What’s wrong with electrolysis?
There are many ways to produce hydrogen. There are only two, however, that are commercially significant in the US and most other nations. One is steam methane reforming (SMR), which starts with natural gas as feedstock. The other is electrolysis of water.
Inputs for electrolysis are just electricity and water. If the electricity is from carbon-free renewable resources, the resulting hydrogen is also carbon-free. That makes electrolysis very attractive to renewable energy advocates. It’s seen as a way to make use of excess power and stabilize the grid when wind and solar resources are making more power than the grid can otherwise absorb.

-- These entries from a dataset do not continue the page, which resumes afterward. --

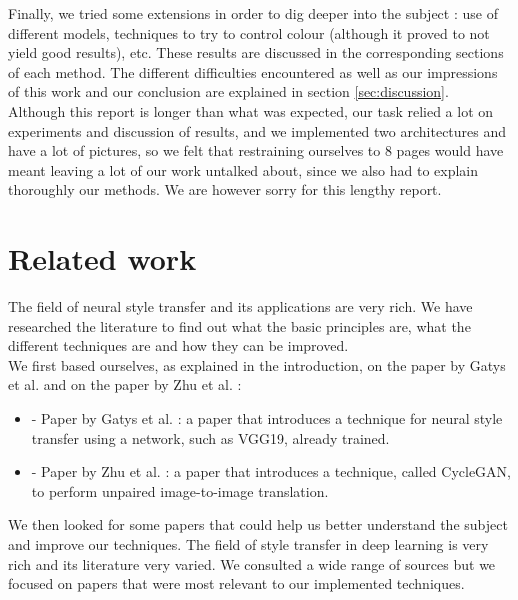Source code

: \documentclass[twocolumn,superscriptaddress,aps,floatfix,nofootinbib]{revtex4-1}
\begin{document}
    Finally, we tried some extensions in order to dig deeper into the subject : use of different models, techniques to try to control colour (although it proved to not yield good results), etc. These results are discussed in the corresponding sections of each method. The different difficulties encountered as well as our impressions of this work and our conclusion are explained in section \ref{sec:discussion}.\\
    
    Although this report is longer than what was expected, our task relied a lot on experiments and discussion of results, and we implemented two architectures and have a lot of pictures, so we felt that restraining ourselves to 8 pages would have meant leaving a lot of our work untalked about, since we also had to explain thoroughly our methods. We are however sorry for this lengthy report.
    
    
    
    
    \section{Related work}
    
    The field of neural style transfer and its applications are very rich. We have researched the literature to find out what the basic principles are, what the different techniques are and how they can be improved.\\
    
    We first based ourselves, as explained in the introduction, on the paper by Gatys et al. and on the paper by Zhu et al. :
    
    \begin{itemize}
        \item \cite{DBLP:journals/corr/GatysEB15a} - Paper by Gatys et al. : a paper that introduces a technique for neural style transfer using a network, such as VGG19, already trained.
        \item \cite{DBLP:journals/corr/ZhuPIE17} - Paper by Zhu et al. : a paper that introduces a technique, called CycleGAN, to perform unpaired image-to-image translation.
    \end{itemize}
    
    We then looked for some papers that could help us better understand the subject and improve our techniques. The field of style transfer in deep learning is very rich and its literature very varied. We consulted a wide range of sources but we focused on papers that were most relevant to our implemented techniques.
    
\end{document}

The larger issue for renewable energy is undersupply, not oversupply
It can certainly do that. And producing hydrogen by electrolysis is more valuable than curtailing power production or dissipating it in a resistor bank when there is truly excess supply. However the larger issue for renewable energy is undersupply, not oversupply. When the sun isn’t shining and the wind isn’t blowing, there’s still demand to be met. There needs to be a way to meet it. If it’s not dispatched fossil fuels, it has to be energy drawn from storage.
Hydrogen does in fact make it feasible to store enough energy to meet demand during lulls. Even extended lulls. The problem is that it’s inherently expensive. That matters, because solutions that cost more don’t get adopted when there are cheaper alternatives available. And dispatching fossil fuel generators is a cheaper alternative that is definitely available.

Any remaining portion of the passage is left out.